> On Oct 23, 2014, at 5:18 AM, Zia Nayamuth <zedestruc...@gmail.com> wrote:
> 
> Lots of suggestions on the hardware, but I see nobody mention anything based 
> around the new and much more powerful Avoton platform. The platform is 
> officially supported, and the pfSense store has hardware based on it (looks 
> to be the Supermicro 5018A-FTN4,

It is. The FW-7551 runs a two core version of the same SoC. 

The SoC in both is based on Rangeley, which is like Avoton, but more Ethernets 
and a crypto core named "QuickAssist". 

We have a line of similar hardware coming out early next year.   You can see 
the beginnings of same on the Netgate site.  Don't stress about the dev board 
pricing, it's far higher than production boards / systems will be. 

This will be the hardware that pfSense is tested on, and released for.  Other 
platforms will continue to work, but if you want to run the solution that the 
pfSense team uses, develops for, and tests on, look in the store. 

Before someone accuses (because this always comes up), we don't cripple other 
solutions (witness the AES-NI acceleration available to all in pfSense version 
2.2), but we do polish things we sell.  When we decided to sell the C2758 
(5018A-FTN4), we made sure all the Ethernets worked (this was released in 
2.1.1) and did some tuning such that the platform worked well using pfSense 
2.1.x.

We don't release the tuning info, and, incredibly, a couple people a month 
write in demanding it.

Anyway, the point is, the community is still free to run pfSense software on a 
given platform, but, as was always true, YMMV with platforms we don't support. 

Someone asked in the blog if we would be enabling the crypto part on the 
Watchguard he had purchased on eBay. 

The answer is no.  Not only because the hardware is slower than a software-only 
solution on a modern cpu, but also because SafeNet (the company that made that 
part) no longer supports them, nor is the technical documentation available.

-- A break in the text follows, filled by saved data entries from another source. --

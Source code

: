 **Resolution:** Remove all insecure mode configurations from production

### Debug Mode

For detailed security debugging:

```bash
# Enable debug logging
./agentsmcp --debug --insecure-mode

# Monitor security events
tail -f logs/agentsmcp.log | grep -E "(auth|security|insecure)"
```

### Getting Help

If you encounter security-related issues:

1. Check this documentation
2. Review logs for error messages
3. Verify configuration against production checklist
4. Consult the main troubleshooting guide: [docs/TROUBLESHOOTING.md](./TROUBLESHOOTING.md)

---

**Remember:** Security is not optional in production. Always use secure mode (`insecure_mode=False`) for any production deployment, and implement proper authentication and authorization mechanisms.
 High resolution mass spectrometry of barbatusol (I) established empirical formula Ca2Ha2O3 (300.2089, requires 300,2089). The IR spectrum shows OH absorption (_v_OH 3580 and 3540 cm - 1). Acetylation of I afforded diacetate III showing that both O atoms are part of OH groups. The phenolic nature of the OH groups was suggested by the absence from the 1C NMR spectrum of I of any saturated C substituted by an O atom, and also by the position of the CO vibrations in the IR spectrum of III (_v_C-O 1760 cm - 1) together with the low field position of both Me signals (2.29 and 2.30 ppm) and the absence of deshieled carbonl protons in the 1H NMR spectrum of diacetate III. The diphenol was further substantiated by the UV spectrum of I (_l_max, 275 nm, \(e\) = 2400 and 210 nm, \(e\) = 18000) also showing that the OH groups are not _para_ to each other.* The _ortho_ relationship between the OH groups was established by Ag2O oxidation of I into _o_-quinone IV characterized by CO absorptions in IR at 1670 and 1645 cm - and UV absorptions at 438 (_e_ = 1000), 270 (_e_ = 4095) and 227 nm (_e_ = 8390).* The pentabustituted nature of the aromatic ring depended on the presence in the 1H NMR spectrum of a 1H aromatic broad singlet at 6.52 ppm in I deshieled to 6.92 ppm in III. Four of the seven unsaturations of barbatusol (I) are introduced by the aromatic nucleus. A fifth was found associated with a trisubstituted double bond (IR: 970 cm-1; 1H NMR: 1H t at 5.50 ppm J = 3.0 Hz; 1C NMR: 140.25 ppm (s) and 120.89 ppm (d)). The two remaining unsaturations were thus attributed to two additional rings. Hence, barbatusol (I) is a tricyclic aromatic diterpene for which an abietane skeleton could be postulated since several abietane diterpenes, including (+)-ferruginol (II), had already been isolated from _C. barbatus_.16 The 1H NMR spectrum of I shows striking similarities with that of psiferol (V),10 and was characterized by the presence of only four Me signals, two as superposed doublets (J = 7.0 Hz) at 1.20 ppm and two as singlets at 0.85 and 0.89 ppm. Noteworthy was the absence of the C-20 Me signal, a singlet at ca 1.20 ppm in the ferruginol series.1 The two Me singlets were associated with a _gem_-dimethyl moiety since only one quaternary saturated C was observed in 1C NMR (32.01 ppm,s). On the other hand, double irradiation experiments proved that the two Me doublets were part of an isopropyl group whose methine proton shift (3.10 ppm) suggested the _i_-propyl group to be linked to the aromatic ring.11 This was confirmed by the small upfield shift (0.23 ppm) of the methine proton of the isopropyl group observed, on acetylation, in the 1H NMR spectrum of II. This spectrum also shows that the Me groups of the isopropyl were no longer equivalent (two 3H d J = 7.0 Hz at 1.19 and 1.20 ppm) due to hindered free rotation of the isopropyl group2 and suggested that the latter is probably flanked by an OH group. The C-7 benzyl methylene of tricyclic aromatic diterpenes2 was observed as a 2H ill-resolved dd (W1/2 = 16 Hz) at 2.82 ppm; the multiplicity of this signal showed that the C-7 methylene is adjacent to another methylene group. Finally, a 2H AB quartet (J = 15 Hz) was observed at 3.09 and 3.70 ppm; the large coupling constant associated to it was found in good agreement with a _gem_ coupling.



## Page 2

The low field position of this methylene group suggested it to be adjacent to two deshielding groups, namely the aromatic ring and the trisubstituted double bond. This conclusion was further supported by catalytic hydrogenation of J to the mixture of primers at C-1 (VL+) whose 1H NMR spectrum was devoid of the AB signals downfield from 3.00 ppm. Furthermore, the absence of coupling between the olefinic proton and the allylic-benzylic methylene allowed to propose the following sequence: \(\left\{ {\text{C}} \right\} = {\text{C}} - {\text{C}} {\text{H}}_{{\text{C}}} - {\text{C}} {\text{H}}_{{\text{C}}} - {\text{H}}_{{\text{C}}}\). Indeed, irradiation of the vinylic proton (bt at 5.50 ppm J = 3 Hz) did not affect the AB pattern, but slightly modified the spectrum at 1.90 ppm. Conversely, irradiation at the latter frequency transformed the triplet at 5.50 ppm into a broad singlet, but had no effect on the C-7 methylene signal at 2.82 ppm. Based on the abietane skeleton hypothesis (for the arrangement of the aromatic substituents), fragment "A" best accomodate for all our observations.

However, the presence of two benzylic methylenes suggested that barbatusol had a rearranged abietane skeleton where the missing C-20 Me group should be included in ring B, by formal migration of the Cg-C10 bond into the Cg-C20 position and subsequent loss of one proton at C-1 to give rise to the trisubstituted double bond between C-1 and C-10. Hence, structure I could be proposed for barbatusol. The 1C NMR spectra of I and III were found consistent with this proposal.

And then there is the main reason:  We don't have infinite time and other 
resources.

Also, while the end user can change things to enable or even optimize a given 
platform choice, load additional packages, etc., nobody can distribute the 
result and call it "pfSense".  Simple trademark law demands same. 

Anyway, the point is, things we don't sell aren't on developers desks, and are 
not in the test rack, and thus, not exercised by the test harness.